Более того, шведский король противу всех законов международного права претендовал еще и на выдачу полутора тысяч московитов, кои, спасаясь от его оружия, нашли убежище в пределах Империи. Венскому двору пришлось согласиться и с этим неслыханным требованием. Если бы не ловкость московитского посланника в Вене, который помог сим несчастным бежать по разным дорогам, все они были бы переданы в руки врагов своих. [33]
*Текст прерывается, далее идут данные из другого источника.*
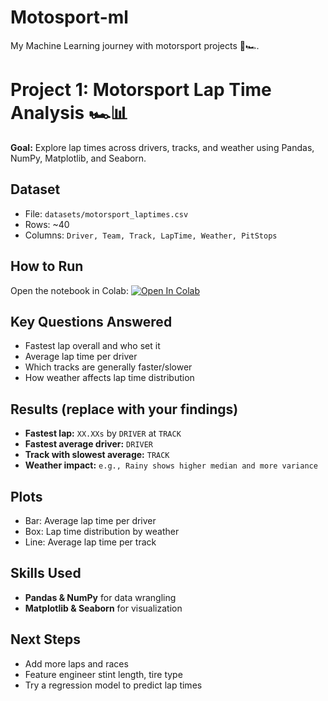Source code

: # Motosport-ml
My Machine Learning journey with motorsport projects 🚀🏎️.
# Project 1: Motorsport Lap Time Analysis 🏎️📊

**Goal:** Explore lap times across drivers, tracks, and weather using Pandas, NumPy, Matplotlib, and Seaborn.

## Dataset
- File: `datasets/motorsport_laptimes.csv`
- Rows: ~40
- Columns: `Driver, Team, Track, LapTime, Weather, PitStops`

## How to Run
Open the notebook in Colab:
[![Open In Colab](https://colab.research.google.com/assets/colab-badge.svg)](https://colab.research.google.com/github/YOUR_USERNAME/motorsport-ml/blob/main/notebooks/project1_laptime_analysis.ipynb)

## Key Questions Answered
- Fastest lap overall and who set it
- Average lap time per driver
- Which tracks are generally faster/slower
- How weather affects lap time distribution

## Results (replace with your findings)
- **Fastest lap:** `XX.XXs` by `DRIVER` at `TRACK`
- **Fastest average driver:** `DRIVER`
- **Track with slowest average:** `TRACK`
- **Weather impact:** `e.g., Rainy shows higher median and more variance`

## Plots
- Bar: Average lap time per driver
- Box: Lap time distribution by weather
- Line: Average lap time per track

## Skills Used
- **Pandas & NumPy** for data wrangling
- **Matplotlib & Seaborn** for visualization

## Next Steps
- Add more laps and races
- Feature engineer stint length, tire type
- Try a regression model to predict lap times
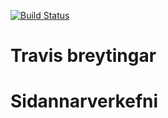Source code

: [![Build Status](https://travis-ci.org/mikrotvison/Sidannarverkefni.png)](https://travis-ci.org/mikrotvison/Sidannarverkefni)

# Travis breytingar
# Sidannarverkefni
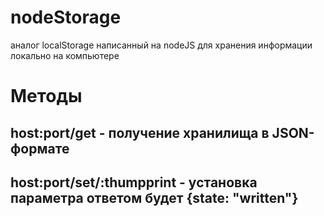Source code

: # nodeStorage
аналог localStorage написанный на nodeJS для хранения информации локально на компьютере

# Методы
## host:port/get - получение хранилища в JSON-формате
## host:port/set/:thumpprint - установка параметра ответом будет {state: "written"}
Третье, и последнее, из его требований было самым тяжелым. Карл провозгласил себя защитником протестантских подданных императора в Силезии, наследственном владении Австрийского Дома. Он хотел, чтобы император признал за ними привилегии, полученные по Вестфальскому миру", но утраченные после подписания Рисвикского трактата. Император, стремившийся только к тому, чтобы избавиться от сего опасного соседа, согласился и на это. Силезские лютеране получили на сто церквей больше, чем должны были возвратить от католиков по договору. Однако большинство из сих привилегий, данных во время побед шведского короля, были взяты назад, как только лишился он возможности диктовать свои законы.
Сей император, сделавший все эти вынужденные уступки и склонившийся перед волей Карла XII, именовался Иосифом. Он был старшим сыном Леопольда и братом Карла VI, который впоследствии унаследовал его трон. Папский интернунций, находившийся тогда при Иосифе, горько упрекал его за то, что, будучи католическим императором, он пожертвовал интересами своей религии в угоду еретикам. «Вам еще повезло, — ответствовал ему со смехом император, — что шведский король не потребовал от меня обратиться в лютеранскую веру. Случись так, я уж и не знаю, как бы пришлось тогда поступить».